『木の上の軍隊』平一紘監督

映画、『木の上の軍隊』を観てきました。7月25日に全国封切り。油断してたら近くでの上映が終わってしまって… 吉祥寺UPLINKの最終日に駆け込みました。
実話がベースにあり、原案は井上ひさし。沖縄戦で最前線のひとつとなった伊江島が舞台。
終戦を知らずに2年間にわたって、ガジュマルの樹上で生き延びた2人の日本兵の物語だ。
実際は、沖縄本島出身と宮崎県出身の2人の兵だったが、映画では、1人は伊江島出身の新兵、1人は宮崎県出身の将校(少尉)になっている。
以前に見たこまつ座の舞台が印象深かったので、映画もどうしても観たかった。
映画では、堤真一が上官(少尉)を、山田裕貴が新兵を演じた。

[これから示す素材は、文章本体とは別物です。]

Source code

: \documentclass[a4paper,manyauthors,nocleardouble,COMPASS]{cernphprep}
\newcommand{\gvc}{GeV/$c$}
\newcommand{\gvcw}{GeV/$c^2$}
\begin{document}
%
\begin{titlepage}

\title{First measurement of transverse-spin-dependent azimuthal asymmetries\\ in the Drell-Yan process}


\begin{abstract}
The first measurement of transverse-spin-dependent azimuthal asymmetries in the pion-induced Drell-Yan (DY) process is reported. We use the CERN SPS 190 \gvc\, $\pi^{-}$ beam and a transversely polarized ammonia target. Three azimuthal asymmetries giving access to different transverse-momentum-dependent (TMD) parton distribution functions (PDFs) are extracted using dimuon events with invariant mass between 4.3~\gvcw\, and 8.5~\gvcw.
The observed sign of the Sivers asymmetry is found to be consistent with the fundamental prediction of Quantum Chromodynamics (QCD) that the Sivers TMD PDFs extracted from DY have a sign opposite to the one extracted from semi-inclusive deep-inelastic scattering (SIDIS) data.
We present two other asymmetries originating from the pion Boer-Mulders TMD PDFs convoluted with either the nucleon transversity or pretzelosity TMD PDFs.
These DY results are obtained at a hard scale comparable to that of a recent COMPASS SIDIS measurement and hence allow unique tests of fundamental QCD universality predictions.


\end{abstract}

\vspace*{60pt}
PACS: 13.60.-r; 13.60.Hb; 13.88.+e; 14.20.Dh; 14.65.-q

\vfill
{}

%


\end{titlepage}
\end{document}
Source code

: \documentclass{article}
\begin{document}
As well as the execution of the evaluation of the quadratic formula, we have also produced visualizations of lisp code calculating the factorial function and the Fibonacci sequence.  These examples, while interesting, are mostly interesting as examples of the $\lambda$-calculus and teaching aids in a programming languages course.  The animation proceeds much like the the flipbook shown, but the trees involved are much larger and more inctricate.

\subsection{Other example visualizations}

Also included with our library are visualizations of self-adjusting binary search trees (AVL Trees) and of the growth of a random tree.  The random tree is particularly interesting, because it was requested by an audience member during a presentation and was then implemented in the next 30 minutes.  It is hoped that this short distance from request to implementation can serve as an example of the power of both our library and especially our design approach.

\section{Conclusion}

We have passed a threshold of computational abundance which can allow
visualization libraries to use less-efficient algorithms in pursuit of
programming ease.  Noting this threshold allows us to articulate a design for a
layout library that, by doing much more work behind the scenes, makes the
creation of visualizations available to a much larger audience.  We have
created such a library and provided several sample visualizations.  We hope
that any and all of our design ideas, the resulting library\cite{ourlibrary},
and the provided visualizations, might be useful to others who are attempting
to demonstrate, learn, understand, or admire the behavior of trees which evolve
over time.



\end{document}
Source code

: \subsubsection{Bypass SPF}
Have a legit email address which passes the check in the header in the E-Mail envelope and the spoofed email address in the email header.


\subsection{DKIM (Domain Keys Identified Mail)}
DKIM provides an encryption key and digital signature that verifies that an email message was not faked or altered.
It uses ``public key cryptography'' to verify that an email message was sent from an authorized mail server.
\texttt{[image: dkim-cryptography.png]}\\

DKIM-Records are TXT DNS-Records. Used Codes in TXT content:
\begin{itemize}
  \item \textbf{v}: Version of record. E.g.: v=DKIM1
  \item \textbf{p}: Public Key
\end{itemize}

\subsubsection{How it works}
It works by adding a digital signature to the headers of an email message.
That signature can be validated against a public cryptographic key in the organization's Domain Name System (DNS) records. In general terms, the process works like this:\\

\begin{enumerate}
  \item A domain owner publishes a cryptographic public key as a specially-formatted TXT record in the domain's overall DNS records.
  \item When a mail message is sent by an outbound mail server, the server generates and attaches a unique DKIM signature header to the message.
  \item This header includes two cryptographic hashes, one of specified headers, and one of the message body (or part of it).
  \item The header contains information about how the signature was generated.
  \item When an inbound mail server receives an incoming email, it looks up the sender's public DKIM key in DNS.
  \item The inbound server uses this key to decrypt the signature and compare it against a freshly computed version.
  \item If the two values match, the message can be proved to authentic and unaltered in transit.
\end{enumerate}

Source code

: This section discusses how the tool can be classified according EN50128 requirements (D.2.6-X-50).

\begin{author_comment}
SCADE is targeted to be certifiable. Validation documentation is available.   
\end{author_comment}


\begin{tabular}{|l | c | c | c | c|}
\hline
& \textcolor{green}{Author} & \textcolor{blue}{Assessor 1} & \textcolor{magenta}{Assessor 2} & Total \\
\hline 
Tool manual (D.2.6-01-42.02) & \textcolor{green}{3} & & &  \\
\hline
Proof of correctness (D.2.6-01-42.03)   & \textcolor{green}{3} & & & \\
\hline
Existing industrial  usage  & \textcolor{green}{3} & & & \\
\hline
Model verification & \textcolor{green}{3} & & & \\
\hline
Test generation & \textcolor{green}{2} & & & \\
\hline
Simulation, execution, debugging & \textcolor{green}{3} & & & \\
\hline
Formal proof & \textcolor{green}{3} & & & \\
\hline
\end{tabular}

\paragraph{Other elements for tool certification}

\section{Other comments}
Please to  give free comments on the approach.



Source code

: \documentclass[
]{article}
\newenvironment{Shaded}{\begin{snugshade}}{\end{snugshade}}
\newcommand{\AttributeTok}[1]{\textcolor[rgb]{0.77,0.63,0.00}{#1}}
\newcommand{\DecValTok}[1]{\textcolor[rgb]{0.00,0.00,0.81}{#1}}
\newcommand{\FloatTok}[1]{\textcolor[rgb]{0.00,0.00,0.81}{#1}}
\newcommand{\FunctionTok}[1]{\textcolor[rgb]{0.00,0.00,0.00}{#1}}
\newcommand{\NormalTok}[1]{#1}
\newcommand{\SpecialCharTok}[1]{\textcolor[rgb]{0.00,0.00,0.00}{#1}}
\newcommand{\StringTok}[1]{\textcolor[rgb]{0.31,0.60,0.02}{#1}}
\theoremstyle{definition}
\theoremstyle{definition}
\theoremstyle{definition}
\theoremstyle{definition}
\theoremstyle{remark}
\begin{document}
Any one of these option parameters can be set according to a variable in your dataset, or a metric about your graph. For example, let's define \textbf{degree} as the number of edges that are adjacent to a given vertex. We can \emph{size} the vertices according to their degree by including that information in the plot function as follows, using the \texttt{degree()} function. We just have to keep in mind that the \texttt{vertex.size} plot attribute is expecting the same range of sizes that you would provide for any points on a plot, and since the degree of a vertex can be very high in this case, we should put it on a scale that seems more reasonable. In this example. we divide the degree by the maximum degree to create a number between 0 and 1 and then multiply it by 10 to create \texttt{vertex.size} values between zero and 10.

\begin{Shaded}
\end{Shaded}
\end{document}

撮影日数は約1か月と聞いたが、うち20日くらいは2人だけのシーンだったのではないか… 大変だっただろう。
2人とも素晴らしい演技を見せ、ときおりはさみ込まれる顔の表情のドアップも、迫力満点。
山田裕貴は絶賛ものだ思った。完全に役に入り込んでいた。
堤真一の少尉は、最初はガチガチの大日本帝国陸軍青年将校だが、少しずつ心を開いていく。難しい役作りだったと思うが、見事に演じきった。
監督・脚本は沖縄出身の平一紘。本作品は、「ウチナーンチュが描く初めての本格的沖縄戦映画」と言われる。心情的には琉球独立支持派の私としては嬉しいかぎり。まずは文化からだ!
舞台では端折られていた伊江島における沖縄戦の時系列もトレースして、分かりやすい流れを作っていた。戦闘シーンも多少ある。酷く凄惨な描き方はしていないが、それでも心が痛む。
少し引っかかったのは、脚本が巧みすぎて、「伏線→回収」「伏線→回収」が完璧にできているところ。「これ、伏線かな?」と思ったところは、すべて伏線になっていた。チェーホフの超優等生だ(笑)。
実話ベースなので、多少は、「投げっぱなし」のエピソードがあってもよかった気がした。
2人が隠れ住んだガジュマルの樹を中心とするオープンセットも、素晴らしくできていた。
舞台で上官を演じた山西惇がエピローグに入って登場する。少し笑いを誘うシーンなので、「この映画に似合わないサービスシーンか!」という思いがかすめたが、なんのなんの、ワンシーンだけの山西惇が、「戦争が終わって、ホントによかった。ホントに」というメッセージを強く伝えてきた。
映画の冒頭は、伊江島の平らな地形を生かした「不沈空母化工事(大滑走路建設)」に狩り出された島民たちの姿から始まる。沖縄軍司令部、おそらくは大本営の方針だ。
米軍上陸は1945年4月16日。6日間わたって島民を全面的に巻き込んだ激戦があり、当時、島にいた住民3000人のうち約半数の1500人が命を落としたとされる。集団自決という悲劇もあった。
今、伊江島の面積の約3分の1が米軍基地。海兵隊の飛行場・演習場になっている。日本軍が作った大滑走路の跡地が引き継がれている。沖縄戦は終わっていない。
沖縄本島では15%の土地が米軍基地。普天間飛行場問題が揉め続けているのは、皆さん、ご存じのとおり。北部、やんばるの森ではオスプレイパッドの問題がある。
八重山諸島には現在、米軍基地はないが、露払いのごとく、自衛隊が進出。2023年に石垣駐屯地が開所。ミサイル基地の強化が続いている。国境の島・与那国島への自衛隊の配備も進んでいる。
沖縄が新たな戦禍に巻き込まれるようなことがあっては、絶対にならないのに。